Tokyo Rose ceased to be merely a symbol during September 1945 when D’Aquino attempted to return to the United States. She was accused of being the “real” Tokyo Rose, arrested, tried, and became the seventh person in U.S. history to be convicted of treason. Toguri was eventually paroled from prison in 1956, but it was more than 20 years later she received an official presidential pardon for her role in the war.
After World War II ended in 1945, the U.S. military detained Toguri for a year before releasing her due to lack of evidence. Department of Justice officials agreed that her broadcasts were “innocuous.” But when Toguri tried to return to the United States, an uproar ensued because Walter Winchell (a powerful broadcasting personality at that time) as well as the American Legion lobbied relentlessly for a trial, prompting the FBI to renew its investigation of Toguri’s wartime activities.

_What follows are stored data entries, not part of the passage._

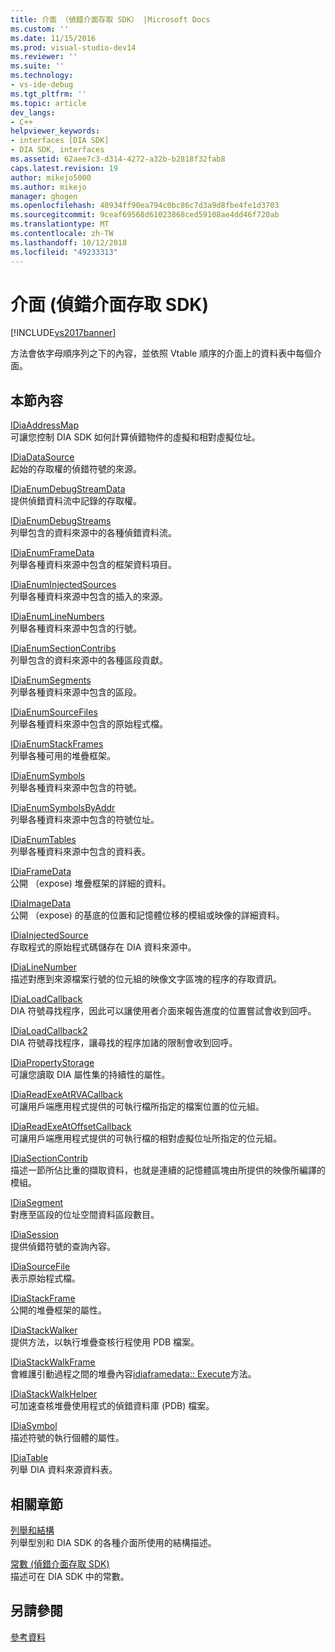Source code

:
 ```yaml
---
title: 介面 （偵錯介面存取 SDK） |Microsoft Docs
ms.custom: ''
ms.date: 11/15/2016
ms.prod: visual-studio-dev14
ms.reviewer: ''
ms.suite: ''
ms.technology:
- vs-ide-debug
ms.tgt_pltfrm: ''
ms.topic: article
dev_langs:
- C++
helpviewer_keywords:
- interfaces [DIA SDK]
- DIA SDK, interfaces
ms.assetid: 62aee7c3-d314-4272-a32b-b2818f32fab8
caps.latest.revision: 19
author: mikejo5000
ms.author: mikejo
manager: ghogen
ms.openlocfilehash: 40934ff90ea794c0bc86c7d3a9d8fbe4fe1d3703
ms.sourcegitcommit: 9ceaf69568d61023868ced59108ae4dd46f720ab
ms.translationtype: MT
ms.contentlocale: zh-TW
ms.lasthandoff: 10/12/2018
ms.locfileid: "49233313"
---
```

# <a name="interfaces-debug-interface-access-sdk"></a>介面 (偵錯介面存取 SDK)
[!INCLUDE[vs2017banner](../../includes/vs2017banner.md)]

方法會依字母順序列之下的內容，並依照 Vtable 順序的介面上的資料表中每個介面。  
  
## <a name="in-this-section"></a>本節內容  
 [IDiaAddressMap](../../debugger/debug-interface-access/idiaaddressmap.md)  
 可讓您控制 DIA SDK 如何計算偵錯物件的虛擬和相對虛擬位址。  
  
 [IDiaDataSource](../../debugger/debug-interface-access/idiadatasource.md)  
 起始的存取權的偵錯符號的來源。  
  
 [IDiaEnumDebugStreamData](../../debugger/debug-interface-access/idiaenumdebugstreamdata.md)  
 提供偵錯資料流中記錄的存取權。  
  
 [IDiaEnumDebugStreams](../../debugger/debug-interface-access/idiaenumdebugstreams.md)  
 列舉包含的資料來源中的各種偵錯資料流。  
  
 [IDiaEnumFrameData](../../debugger/debug-interface-access/idiaenumframedata.md)  
 列舉各種資料來源中包含的框架資料項目。  
  
 [IDiaEnumInjectedSources](../../debugger/debug-interface-access/idiaenuminjectedsources.md)  
 列舉各種資料來源中包含的插入的來源。  
  
 [IDiaEnumLineNumbers](../../debugger/debug-interface-access/idiaenumlinenumbers.md)  
 列舉各種資料來源中包含的行號。  
  
 [IDiaEnumSectionContribs](../../debugger/debug-interface-access/idiaenumsectioncontribs.md)  
 列舉包含的資料來源中的各種區段貢獻。  
  
 [IDiaEnumSegments](../../debugger/debug-interface-access/idiaenumsegments.md)  
 列舉各種資料來源中包含的區段。  
  
 [IDiaEnumSourceFiles](../../debugger/debug-interface-access/idiaenumsourcefiles.md)  
 列舉各種資料來源中包含的原始程式檔。  
  
 [IDiaEnumStackFrames](../../debugger/debug-interface-access/idiaenumstackframes.md)  
 列舉各種可用的堆疊框架。  
  
 [IDiaEnumSymbols](../../debugger/debug-interface-access/idiaenumsymbols.md)  
 列舉各種資料來源中包含的符號。  
  
 [IDiaEnumSymbolsByAddr](../../debugger/debug-interface-access/idiaenumsymbolsbyaddr.md)  
 列舉各種資料來源中包含的符號位址。  
  
 [IDiaEnumTables](../../debugger/debug-interface-access/idiaenumtables.md)  
 列舉各種資料來源中包含的資料表。  
  
 [IDiaFrameData](../../debugger/debug-interface-access/idiaframedata.md)  
 公開 （expose) 堆疊框架的詳細的資料。  
  
 [IDiaImageData](../../debugger/debug-interface-access/idiaimagedata.md)  
 公開 （expose) 的基底的位置和記憶體位移的模組或映像的詳細資料。  
  
 [IDiaInjectedSource](../../debugger/debug-interface-access/idiainjectedsource.md)  
 存取程式的原始程式碼儲存在 DIA 資料來源中。  
  
 [IDiaLineNumber](../../debugger/debug-interface-access/idialinenumber.md)  
 描述對應到來源檔案行號的位元組的映像文字區塊的程序的存取資訊。  
  
 [IDiaLoadCallback](../../debugger/debug-interface-access/idialoadcallback.md)  
 DIA 符號尋找程序，因此可以讓使用者介面來報告進度的位置嘗試會收到回呼。  
  
 [IDiaLoadCallback2](../../debugger/debug-interface-access/idialoadcallback2.md)  
 DIA 符號尋找程序，讓尋找的程序加諸的限制會收到回呼。  
  
 [IDiaPropertyStorage](../../debugger/debug-interface-access/idiapropertystorage.md)  
 可讓您讀取 DIA 屬性集的持續性的屬性。  
  
 [IDiaReadExeAtRVACallback](../../debugger/debug-interface-access/idiareadexeatrvacallback.md)  
 可讓用戶端應用程式提供的可執行檔所指定的檔案位置的位元組。  
  
 [IDiaReadExeAtOffsetCallback](../../debugger/debug-interface-access/idiareadexeatoffsetcallback.md)  
 可讓用戶端應用程式提供的可執行檔的相對虛擬位址所指定的位元組。  
  
 [IDiaSectionContrib](../../debugger/debug-interface-access/idiasectioncontrib.md)  
 描述一節所佔比重的擷取資料，也就是連續的記憶體區塊由所提供的映像所編譯的模組。  
  
 [IDiaSegment](../../debugger/debug-interface-access/idiasegment.md)  
 對應至區段的位址空間資料區段數目。  
  
 [IDiaSession](../../debugger/debug-interface-access/idiasession.md)  
 提供偵錯符號的查詢內容。  
  
 [IDiaSourceFile](../../debugger/debug-interface-access/idiasourcefile.md)  
 表示原始程式檔。  
  
 [IDiaStackFrame](../../debugger/debug-interface-access/idiastackframe.md)  
 公開的堆疊框架的屬性。  
  
 [IDiaStackWalker](../../debugger/debug-interface-access/idiastackwalker.md)  
 提供方法，以執行堆疊查核行程使用 PDB 檔案。  
  
 [IDiaStackWalkFrame](../../debugger/debug-interface-access/idiastackwalkframe.md)  
 會維護引動過程之間的堆疊內容[idiaframedata:: Execute](../../debugger/debug-interface-access/idiaframedata-execute.md)方法。  
  
 [IDiaStackWalkHelper](../../debugger/debug-interface-access/idiastackwalkhelper.md)  
 可加速查核堆疊使用程式的偵錯資料庫 (PDB) 檔案。  
  
 [IDiaSymbol](../../debugger/debug-interface-access/idiasymbol.md)  
 描述符號的執行個體的屬性。  
  
 [IDiaTable](../../debugger/debug-interface-access/idiatable.md)  
 列舉 DIA 資料來源資料表。  
  
## <a name="related-sections"></a>相關章節  
 [列舉和結構](../../debugger/debug-interface-access/enumerations-and-structures.md)  
 列舉型別和 DIA SDK 的各種介面所使用的結構描述。  
  
 [常數 (偵錯介面存取 SDK)](../../debugger/debug-interface-access/constants-debug-interface-access-sdk.md)  
 描述可在 DIA SDK 中的常數。  
  
## <a name="see-also"></a>另請參閱  
 [參考資料](../../debugger/debug-interface-access/debug-interface-access-sdk-reference.md)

Like Mildred “Axis Sally” Gillars, who did propaganda broadcasts for Germany before her, D’Aquino’s 1949 trial resulted in a conviction on one of eight counts of treason. She served six years in prison before being released.
According to a 1968 journalism investigation, some 94 former G.I.s who were interviewed recalled listening to The Zero Hour while serving in the Pacific. About 89 percent recognized the program as “propaganda”, and less than 10 percent felt “demoralized,” yet 84 percent of the men listened because “Tokyo Rose” was “good entertainment,” and one G.I. remarked, “… lots of us thought she was on our side.”

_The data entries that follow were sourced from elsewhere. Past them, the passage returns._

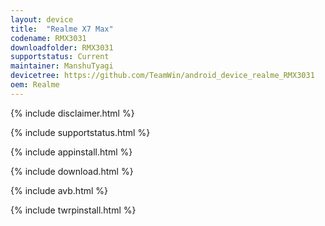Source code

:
 ```yaml
---
layout: device
title:  "Realme X7 Max"
codename: RMX3031
downloadfolder: RMX3031
supportstatus: Current
maintainer: ManshuTyagi
devicetree: https://github.com/TeamWin/android_device_realme_RMX3031
oem: Realme
---
```


{% include disclaimer.html %}

{% include supportstatus.html %}

{% include appinstall.html %}

{% include download.html %}

{% include avb.html %}

{% include twrpinstall.html %}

In 1974, another investigation discovered D’Aquino’s trial witnesses who said they were forced to lie during the trial. They said FBI and U.S. occupation police had coached them what they should say on the witness stand. The witnesses were reportedly threatened with treason trials of their own if they did not cooperate. In 1977, as a result of the investigation, U.S. President Gerald Ford pardoned D’Aquino based on these revelations and earlier issues with her indictment.

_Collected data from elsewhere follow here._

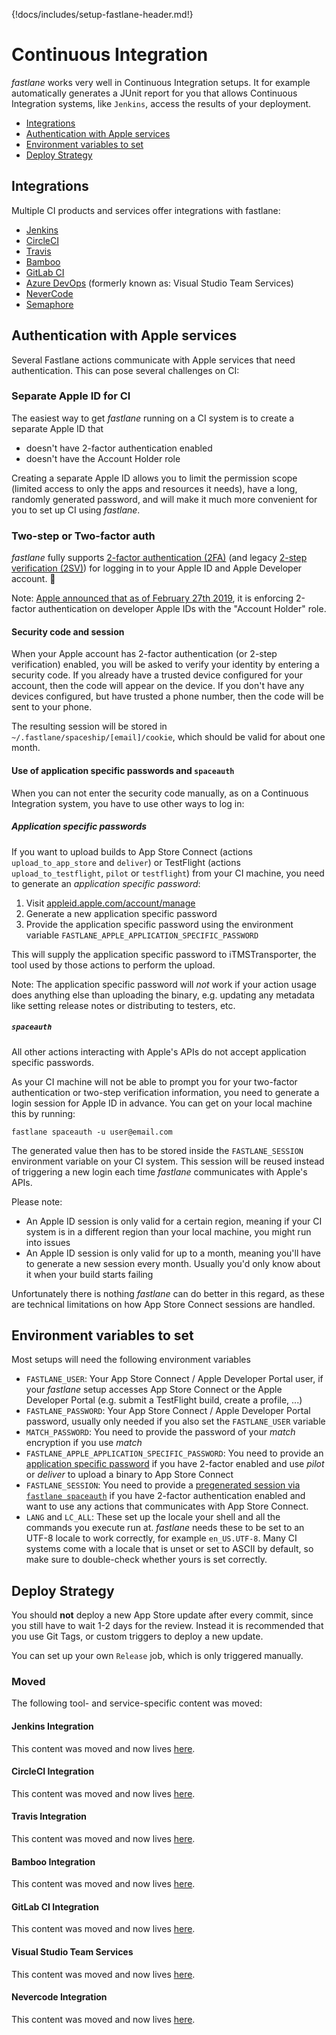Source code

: {!docs/includes/setup-fastlane-header.md!}

# Continuous Integration

_fastlane_ works very well in Continuous Integration setups. It for example automatically generates a JUnit report for you that allows Continuous Integration systems, like `Jenkins`, access the results of your deployment.

- [Integrations](#integrations)
- [Authentication with Apple services](#authentication-with-apple-services)
- [Environment variables to set](#environment-variables-to-set)
- [Deploy Strategy](#deploy-strategy)

## Integrations

Multiple CI products and services offer integrations with fastlane:

- [Jenkins](/best-practices/continuous-integration/jenkins/)
- [CircleCI](/best-practices/continuous-integration/circle-ci/)
- [Travis](/best-practices/continuous-integration/travis/)
- [Bamboo](/best-practices/continuous-integration/bamboo/)
- [GitLab CI](/best-practices/continuous-integration/gitlab/)
- [Azure DevOps](/best-practices/continuous-integration/azure-devops/) (formerly known as: Visual Studio Team Services)
- [NeverCode](/best-practices/continuous-integration/nevercode/)
- [Semaphore](/best-practices/continuous-integration/semaphore/)

## Authentication with Apple services

Several Fastlane actions communicate with Apple services that need authentication. This can pose several challenges on CI:

### Separate Apple ID for CI

The easiest way to get _fastlane_ running on a CI system is to create a separate Apple ID that

- doesn't have 2-factor authentication enabled
- doesn't have the Account Holder role

Creating a separate Apple ID allows you to limit the permission scope (limited access to only the apps and resources it needs), have a long, randomly generated password, and will make it much more convenient for you to set up CI using _fastlane_.

### Two-step or Two-factor auth

_fastlane_ fully supports [2-factor authentication (2FA)](https://support.apple.com/en-us/HT204915) (and legacy [2-step verification (2SV)](https://support.apple.com/en-us/HT204152)) for logging in to your Apple ID and Apple Developer account. 🌟

Note: [Apple announced that as of February 27th 2019](https://developer.apple.com/news/?id=02202019a), it is enforcing 2-factor authentication on developer Apple IDs with the "Account Holder" role.

#### Security code and session

When your Apple account has 2-factor authentication (or 2-step verification) enabled, you will be asked to verify your identity by entering a security code. If you already have a trusted device configured for your account, then the code will appear on the device. If you don't have any devices configured, but have trusted a phone number, then the code will be sent to your phone.

The resulting session will be stored in `~/.fastlane/spaceship/[email]/cookie`, which should be valid for about one month.

#### Use of application specific passwords and `spaceauth`

When you can not enter the security code manually, as on a Continuous Integration system, you have to use other ways to log in:

##### Application specific passwords

If you want to upload builds to App Store Connect (actions `upload_to_app_store` and `deliver`) or TestFlight (actions `upload_to_testflight`, `pilot` or `testflight`) from your CI machine, you need to generate an _application specific password_:

1. Visit [appleid.apple.com/account/manage](https://appleid.apple.com/account/manage)
1. Generate a new application specific password
1. Provide the application specific password using the environment variable `FASTLANE_APPLE_APPLICATION_SPECIFIC_PASSWORD`

This will supply the application specific password to iTMSTransporter, the tool used by those actions to perform the upload.

Note: The application specific password will _not_ work if your action usage does anything else than uploading the binary, e.g. updating any metadata like setting release notes or distributing to testers, etc.

##### `spaceauth`

All other actions interacting with Apple's APIs do not accept application specific passwords.

As your CI machine will not be able to prompt you for your two-factor authentication or two-step verification information, you need to generate a login session for Apple ID in advance. You can get on your local machine this by running:

```
fastlane spaceauth -u user@email.com
```

The generated value then has to be stored inside the `FASTLANE_SESSION` environment variable on your CI system. This session will be reused instead of triggering a new login each time _fastlane_ communicates with Apple's APIs.

Please note:

- An Apple ID session is only valid for a certain region, meaning if your CI system is in a different region than your local machine, you might run into issues
- An Apple ID session is only valid for up to a month, meaning you'll have to generate a new session every month. Usually you'd only know about it when your build starts failing

Unfortunately there is nothing _fastlane_ can do better in this regard, as these are technical limitations on how App Store Connect sessions are handled.

## Environment variables to set

Most setups will need the following environment variables

- `FASTLANE_USER`: Your App Store Connect / Apple Developer Portal user, if your _fastlane_ setup accesses App Store Connect or the Apple Developer Portal (e.g. submit a TestFlight build, create a profile, ...)
- `FASTLANE_PASSWORD`: Your App Store Connect / Apple Developer Portal password, usually only needed if you also set the `FASTLANE_USER` variable
- `MATCH_PASSWORD`: You need to provide the password of your _match_ encryption if you use _match_
- `FASTLANE_APPLE_APPLICATION_SPECIFIC_PASSWORD`: You need to provide an [application specific password](#application-specific-passwords) if you have 2-factor enabled and use _pilot_ or _deliver_ to upload a binary to App Store Connect
- `FASTLANE_SESSION`: You need to provide a [pregenerated session via `fastlane spaceauth`](#spaceauth) if you have 2-factor authentication enabled and want to use any actions that communicates with App Store Connect.
- `LANG` and `LC_ALL`: These set up the locale your shell and all the commands you execute run at. _fastlane_ needs these to be set to an UTF-8 locale to work correctly, for example `en_US.UTF-8`. Many CI systems come with a locale that is unset or set to ASCII by default, so make sure to double-check whether yours is set correctly.

## Deploy Strategy

You should **not** deploy a new App Store update after every commit, since you still have to wait 1-2 days for the review. Instead it is recommended that you use Git Tags, or custom triggers to deploy a new update.

You can set up your own ```Release``` job, which is only triggered manually.

### Moved

<script type="text/javascript">
// Closure-wrapped for security.
(function () {
    var anchorMap = {
        "jenkins-integration": "/best-practices/continuous-integration/jenkins/",
        "circleci-integration": "/best-practices/continuous-integration/circle-ci/",
        "travis-integration": "/best-practices/continuous-integration/travis/",
        "bamboo-integration": "/best-practices/continuous-integration/bamboo/",
        "gitlab-ci-integration": "/best-practices/continuous-integration/gitlab/",
        "visual-studio-team-services": "/best-practices/continuous-integration/azure-devops/",
        "nevercode-integration": "/best-practices/continuous-integration/nevercode/",
    }
    /*
    * Best practice for extracting hashes:
    * https://stackoverflow.com/a/10076097/151365
    */
    var hash = window.location.hash.substring(1);
    if (hash) {
        /*
        * Best practice for javascript redirects:
        * https://stackoverflow.com/a/506004/151365
        */
        if (anchorMap[hash]) {
            link = anchorMap[hash] + '#' + hash;
            window.location.replace(link);
        }
    }
})();
</script>

The following tool- and service-specific content was moved:

#### Jenkins Integration

This content was moved and now lives [here](/best-practices/continuous-integration/jenkins/).

#### CircleCI Integration

This content was moved and now lives [here](/best-practices/continuous-integration/circle-ci/).

#### Travis Integration

This content was moved and now lives [here](/best-practices/continuous-integration/travis/).

#### Bamboo Integration

This content was moved and now lives [here](/best-practices/continuous-integration/bamboo/).

#### GitLab CI Integration

This content was moved and now lives [here](/best-practices/continuous-integration/gitlab/).

#### Visual Studio Team Services

This content was moved and now lives [here](/best-practices/continuous-integration/azure-devops/).

#### Nevercode Integration

This content was moved and now lives [here](/best-practices/continuous-integration/nevercode/).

During and after the War, journalist and radio personality Walter Kaner broadcast to Armed Forces troops using the name Tokyo Mose. Kaner mocked the Japanese war-time broadcasts and later he entertained U.S. troops occupying Japan. Kaner did a parody of the Japanese language (Hello, Hello, How are you) singing “Moshi, Moshi Ano-ne,” a jingle he sung to the tune of “London Bridge is Falling Down.” The jingle became so popular with Japanese children as well as U.S. troops the Stars & Stripes newspaper called it “the Japanese occupation theme song.” In 1946, New York socialite and entertainment celebrity hostess Elsa Maxwell referred to Kaner as “… a breath of home to unknown thousands of our young men when they were lonely.”
Iva Toguri D’Aquino died of natural causes in Chicago on Sept. 27, 2006, at the age of 90.